Kobiety wypadają lepiej, bo aż 57 proc. z nich bada się regularnie. Jednak najczęściej deklarowaną formą dbania o zdrowie jest wizyta u ginekologa przynajmniej raz do roku (51 proc.). Badania mammografii nie wykonała blisko połowa badanych kobiet (46 proc.), podobnie jak badania USG piersi (51 proc.).

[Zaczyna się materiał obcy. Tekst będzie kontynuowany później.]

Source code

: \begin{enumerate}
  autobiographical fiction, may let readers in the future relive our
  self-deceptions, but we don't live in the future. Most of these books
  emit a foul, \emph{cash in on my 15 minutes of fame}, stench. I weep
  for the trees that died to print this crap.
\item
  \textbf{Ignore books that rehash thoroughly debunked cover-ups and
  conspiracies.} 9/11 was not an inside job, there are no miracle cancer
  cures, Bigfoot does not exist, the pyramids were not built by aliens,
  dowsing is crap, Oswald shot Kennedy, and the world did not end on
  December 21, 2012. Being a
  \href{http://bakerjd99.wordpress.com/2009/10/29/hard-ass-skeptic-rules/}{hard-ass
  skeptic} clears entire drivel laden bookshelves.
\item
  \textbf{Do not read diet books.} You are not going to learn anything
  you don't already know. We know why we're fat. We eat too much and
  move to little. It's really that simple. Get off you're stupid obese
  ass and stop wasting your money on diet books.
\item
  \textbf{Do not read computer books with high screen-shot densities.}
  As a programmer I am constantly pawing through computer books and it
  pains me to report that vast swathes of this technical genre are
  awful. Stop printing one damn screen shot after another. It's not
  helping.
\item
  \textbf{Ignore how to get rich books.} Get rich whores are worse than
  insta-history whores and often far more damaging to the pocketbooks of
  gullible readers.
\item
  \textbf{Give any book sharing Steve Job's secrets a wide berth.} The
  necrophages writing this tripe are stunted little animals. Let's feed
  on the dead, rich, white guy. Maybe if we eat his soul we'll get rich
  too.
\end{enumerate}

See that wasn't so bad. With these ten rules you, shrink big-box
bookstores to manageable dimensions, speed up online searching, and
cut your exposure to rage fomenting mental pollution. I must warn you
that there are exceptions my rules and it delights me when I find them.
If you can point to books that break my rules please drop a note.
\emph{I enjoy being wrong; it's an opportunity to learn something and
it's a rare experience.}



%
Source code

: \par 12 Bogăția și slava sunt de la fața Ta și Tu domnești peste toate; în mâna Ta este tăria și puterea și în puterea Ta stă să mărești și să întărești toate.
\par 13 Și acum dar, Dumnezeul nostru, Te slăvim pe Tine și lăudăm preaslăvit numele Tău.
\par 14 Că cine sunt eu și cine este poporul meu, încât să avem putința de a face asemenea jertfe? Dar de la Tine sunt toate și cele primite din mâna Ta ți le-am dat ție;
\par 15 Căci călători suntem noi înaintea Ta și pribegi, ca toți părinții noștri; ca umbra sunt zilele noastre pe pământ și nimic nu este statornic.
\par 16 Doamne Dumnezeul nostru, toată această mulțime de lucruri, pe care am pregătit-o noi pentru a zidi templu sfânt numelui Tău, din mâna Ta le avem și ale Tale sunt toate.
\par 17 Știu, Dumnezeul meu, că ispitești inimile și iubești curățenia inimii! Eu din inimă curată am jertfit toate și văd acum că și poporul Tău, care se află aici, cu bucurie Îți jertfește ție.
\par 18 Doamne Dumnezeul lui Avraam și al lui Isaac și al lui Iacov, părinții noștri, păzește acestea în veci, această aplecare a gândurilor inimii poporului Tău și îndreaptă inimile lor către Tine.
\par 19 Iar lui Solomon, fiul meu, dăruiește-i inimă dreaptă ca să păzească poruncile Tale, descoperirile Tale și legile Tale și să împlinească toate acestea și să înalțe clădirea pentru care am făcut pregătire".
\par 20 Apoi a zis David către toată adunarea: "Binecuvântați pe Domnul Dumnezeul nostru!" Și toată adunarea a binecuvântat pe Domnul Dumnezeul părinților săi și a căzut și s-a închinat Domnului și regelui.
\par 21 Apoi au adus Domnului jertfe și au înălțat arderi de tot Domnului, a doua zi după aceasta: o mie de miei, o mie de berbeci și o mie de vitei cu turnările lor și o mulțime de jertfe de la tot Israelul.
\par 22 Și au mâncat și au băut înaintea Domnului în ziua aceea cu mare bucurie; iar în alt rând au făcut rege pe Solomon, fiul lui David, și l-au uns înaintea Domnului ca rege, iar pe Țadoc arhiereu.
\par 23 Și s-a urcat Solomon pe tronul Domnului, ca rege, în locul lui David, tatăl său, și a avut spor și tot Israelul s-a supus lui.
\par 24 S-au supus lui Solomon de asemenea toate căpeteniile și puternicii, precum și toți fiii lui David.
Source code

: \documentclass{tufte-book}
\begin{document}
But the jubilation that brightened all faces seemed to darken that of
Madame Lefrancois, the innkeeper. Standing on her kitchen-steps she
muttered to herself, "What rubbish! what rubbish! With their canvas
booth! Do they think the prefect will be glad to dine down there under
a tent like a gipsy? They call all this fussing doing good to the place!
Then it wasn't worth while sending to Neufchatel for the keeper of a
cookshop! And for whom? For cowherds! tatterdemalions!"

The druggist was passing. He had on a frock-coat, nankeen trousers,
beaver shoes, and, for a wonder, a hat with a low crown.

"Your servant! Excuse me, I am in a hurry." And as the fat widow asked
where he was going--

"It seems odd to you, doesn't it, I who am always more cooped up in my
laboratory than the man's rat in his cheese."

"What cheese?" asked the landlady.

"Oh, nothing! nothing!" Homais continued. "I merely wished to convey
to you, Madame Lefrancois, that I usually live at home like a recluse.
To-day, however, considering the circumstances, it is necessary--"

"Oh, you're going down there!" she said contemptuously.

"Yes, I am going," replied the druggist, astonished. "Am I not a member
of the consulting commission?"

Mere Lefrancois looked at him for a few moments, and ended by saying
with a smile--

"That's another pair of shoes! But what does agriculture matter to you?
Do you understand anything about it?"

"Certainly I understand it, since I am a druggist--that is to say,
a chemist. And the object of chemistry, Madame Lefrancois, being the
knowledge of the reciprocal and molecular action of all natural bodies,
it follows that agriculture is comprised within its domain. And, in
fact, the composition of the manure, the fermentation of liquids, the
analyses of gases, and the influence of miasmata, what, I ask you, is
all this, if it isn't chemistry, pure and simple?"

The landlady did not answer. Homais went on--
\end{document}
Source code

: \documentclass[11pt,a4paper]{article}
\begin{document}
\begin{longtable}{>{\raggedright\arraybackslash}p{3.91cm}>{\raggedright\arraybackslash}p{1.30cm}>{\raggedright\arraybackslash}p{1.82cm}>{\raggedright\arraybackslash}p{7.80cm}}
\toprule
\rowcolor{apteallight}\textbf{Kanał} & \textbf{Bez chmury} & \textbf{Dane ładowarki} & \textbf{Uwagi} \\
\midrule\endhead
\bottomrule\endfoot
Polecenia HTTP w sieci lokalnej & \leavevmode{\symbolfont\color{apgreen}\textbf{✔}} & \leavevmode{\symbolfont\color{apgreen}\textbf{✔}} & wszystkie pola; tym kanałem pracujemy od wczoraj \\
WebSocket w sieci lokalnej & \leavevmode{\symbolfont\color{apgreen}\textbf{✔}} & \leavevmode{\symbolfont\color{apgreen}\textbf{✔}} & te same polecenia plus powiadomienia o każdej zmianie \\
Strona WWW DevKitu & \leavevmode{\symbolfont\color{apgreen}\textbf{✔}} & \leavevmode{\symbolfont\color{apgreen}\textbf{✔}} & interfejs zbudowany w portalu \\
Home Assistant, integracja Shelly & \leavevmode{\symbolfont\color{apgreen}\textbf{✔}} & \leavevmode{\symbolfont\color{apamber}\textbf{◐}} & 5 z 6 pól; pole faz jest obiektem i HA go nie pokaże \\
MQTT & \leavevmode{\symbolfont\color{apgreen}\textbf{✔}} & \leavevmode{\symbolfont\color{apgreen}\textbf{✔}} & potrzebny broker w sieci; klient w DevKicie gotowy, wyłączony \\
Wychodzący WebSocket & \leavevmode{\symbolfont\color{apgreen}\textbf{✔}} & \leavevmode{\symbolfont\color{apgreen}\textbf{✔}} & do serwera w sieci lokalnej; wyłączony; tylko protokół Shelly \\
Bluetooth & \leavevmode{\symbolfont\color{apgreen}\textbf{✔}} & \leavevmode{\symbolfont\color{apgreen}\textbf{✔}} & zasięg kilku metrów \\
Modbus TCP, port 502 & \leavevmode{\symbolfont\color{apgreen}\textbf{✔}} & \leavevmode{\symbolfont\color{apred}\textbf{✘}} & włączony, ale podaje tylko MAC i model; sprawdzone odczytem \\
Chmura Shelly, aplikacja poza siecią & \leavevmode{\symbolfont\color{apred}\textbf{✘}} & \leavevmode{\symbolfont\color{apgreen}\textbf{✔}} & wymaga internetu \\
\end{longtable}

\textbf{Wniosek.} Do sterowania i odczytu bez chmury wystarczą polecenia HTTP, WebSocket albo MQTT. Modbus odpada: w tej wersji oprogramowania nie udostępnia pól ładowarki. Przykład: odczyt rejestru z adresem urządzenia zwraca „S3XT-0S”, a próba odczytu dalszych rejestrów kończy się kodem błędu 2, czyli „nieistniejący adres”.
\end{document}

Cóż wniosek może być tylko jeden lepiej zapobiegać niż leczyć i zmagać się z problemami w sypialni. Lepiej badać się, niż później usłyszeć od lekarza, że już za późno na leczenie.
Żeby oddalić od siebie choroby cywilizacyjne takie jak otyłość, cukrzyca typu 2 czy nadciśnienie tętnicze zwyczajnie trzeba prawidłowo się odżywiać, nie przejadać i pokochać wysiłek fizyczny. Nie dopiero jak któraś z tych chorób nas dopadnie.
Myślisz, że jeszcze masz czas i możesz sobie pofolgować? Mam złą wiadomość. Nadciśnienie tętnicze czy cukrzyca typu 2 dopadają już trzydziestolatków. Nie ma na co czekać, chyba że sypialnia po czterdziestce ma służyć jedynie do spania.
Polacy coraz częściej chorują na depresję, cukrzycę i nadciśnienie tętnicze, a te choroby nie sprzyjają aktywności seksualnej. Jeśli wiele osób choruje, to spada aktywność seksualna w danej populacji.